A mother shields her children from photos of missing childrenPhoto by99%invisible

3-year-old Bonnie Lohman was kidnapped by her mother, who was in the midst of a bitter divorce with Bonnie’s father. Bonnie was initially taken to Saipan, an island near Guam with a population of less than 50,000. While there, she lived in a shack in the woods with her mother and stepfather.

The couple eventually took Bonnie to Hawaii, where she was forced to stay indoors at all times. On This Is Criminal, Bonnie recalled that she only went outside once or twice during the entire time she lived in Hawaii. Eventually, Bonnie was taken to Colorado. Her mother and stepfather began to loosen up a bit, and let her play with the neighbor’s children. However, they continued to shelter her and never enrolled her in school.

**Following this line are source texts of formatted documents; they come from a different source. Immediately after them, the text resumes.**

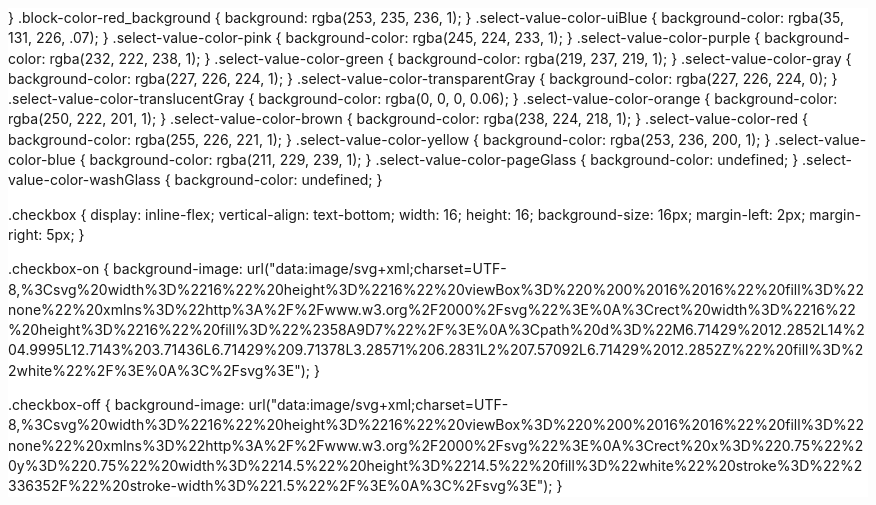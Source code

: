 }
.block-color-red_background {
	background: rgba(253, 235, 236, 1);
}
.select-value-color-uiBlue { background-color: rgba(35, 131, 226, .07); }
.select-value-color-pink { background-color: rgba(245, 224, 233, 1); }
.select-value-color-purple { background-color: rgba(232, 222, 238, 1); }
.select-value-color-green { background-color: rgba(219, 237, 219, 1); }
.select-value-color-gray { background-color: rgba(227, 226, 224, 1); }
.select-value-color-transparentGray { background-color: rgba(227, 226, 224, 0); }
.select-value-color-translucentGray { background-color: rgba(0, 0, 0, 0.06); }
.select-value-color-orange { background-color: rgba(250, 222, 201, 1); }
.select-value-color-brown { background-color: rgba(238, 224, 218, 1); }
.select-value-color-red { background-color: rgba(255, 226, 221, 1); }
.select-value-color-yellow { background-color: rgba(253, 236, 200, 1); }
.select-value-color-blue { background-color: rgba(211, 229, 239, 1); }
.select-value-color-pageGlass { background-color: undefined; }
.select-value-color-washGlass { background-color: undefined; }

.checkbox {
	display: inline-flex;
	vertical-align: text-bottom;
	width: 16;
	height: 16;
	background-size: 16px;
	margin-left: 2px;
	margin-right: 5px;
}

.checkbox-on {
	background-image: url("data:image/svg+xml;charset=UTF-8,%3Csvg%20width%3D%2216%22%20height%3D%2216%22%20viewBox%3D%220%200%2016%2016%22%20fill%3D%22none%22%20xmlns%3D%22http%3A%2F%2Fwww.w3.org%2F2000%2Fsvg%22%3E%0A%3Crect%20width%3D%2216%22%20height%3D%2216%22%20fill%3D%22%2358A9D7%22%2F%3E%0A%3Cpath%20d%3D%22M6.71429%2012.2852L14%204.9995L12.7143%203.71436L6.71429%209.71378L3.28571%206.2831L2%207.57092L6.71429%2012.2852Z%22%20fill%3D%22white%22%2F%3E%0A%3C%2Fsvg%3E");
}

.checkbox-off {
	background-image: url("data:image/svg+xml;charset=UTF-8,%3Csvg%20width%3D%2216%22%20height%3D%2216%22%20viewBox%3D%220%200%2016%2016%22%20fill%3D%22none%22%20xmlns%3D%22http%3A%2F%2Fwww.w3.org%2F2000%2Fsvg%22%3E%0A%3Crect%20x%3D%220.75%22%20y%3D%220.75%22%20width%3D%2214.5%22%20height%3D%2214.5%22%20fill%3D%22white%22%20stroke%3D%22%2336352F%22%20stroke-width%3D%221.5%22%2F%3E%0A%3C%2Fsvg%3E");
}
     </style>
     <style type="text/css">
      .another_category {
    border: 1px solid #E5E5E5;
    padding: 10px 10px 5px;
    margin: 10px 0;
    clear: both;
}

.another_category h4 {
    font-size: 12px !important;
    margin: 0 !important;
    border-bottom: 1px solid #E5E5E5 !important;
    padding: 2px 0 6px !important;
}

One day, Bonnie’s stepfather allowed her to accompany him to the supermarket to grab some milk — a rare and exciting moment in her life. Her stepfather grabbed a carton of milk. On it was a photo of a blonde-haired, blue-eyed girl grinning from ear to ear. He turned to 7-year-old Bonnie, and said, “Hey, do you know who that is? You’re famous!” Bonnie excitedly responded, “Is that me?!” at which point, he told her to be quiet.

Since Bonnie had never been to school, she didn’t know how to read or what the words ‘Missing Child’ printed above her photo meant. Bonnie later stated that her stepfather was so arrogant he would never be caught that he purchased the milk, and asked her if she would like to keep her photo. He cut the picture out and told Bonnie to keep it in a safe place. To Bonnie, that meant inside her Barbie case, and that’s where it went.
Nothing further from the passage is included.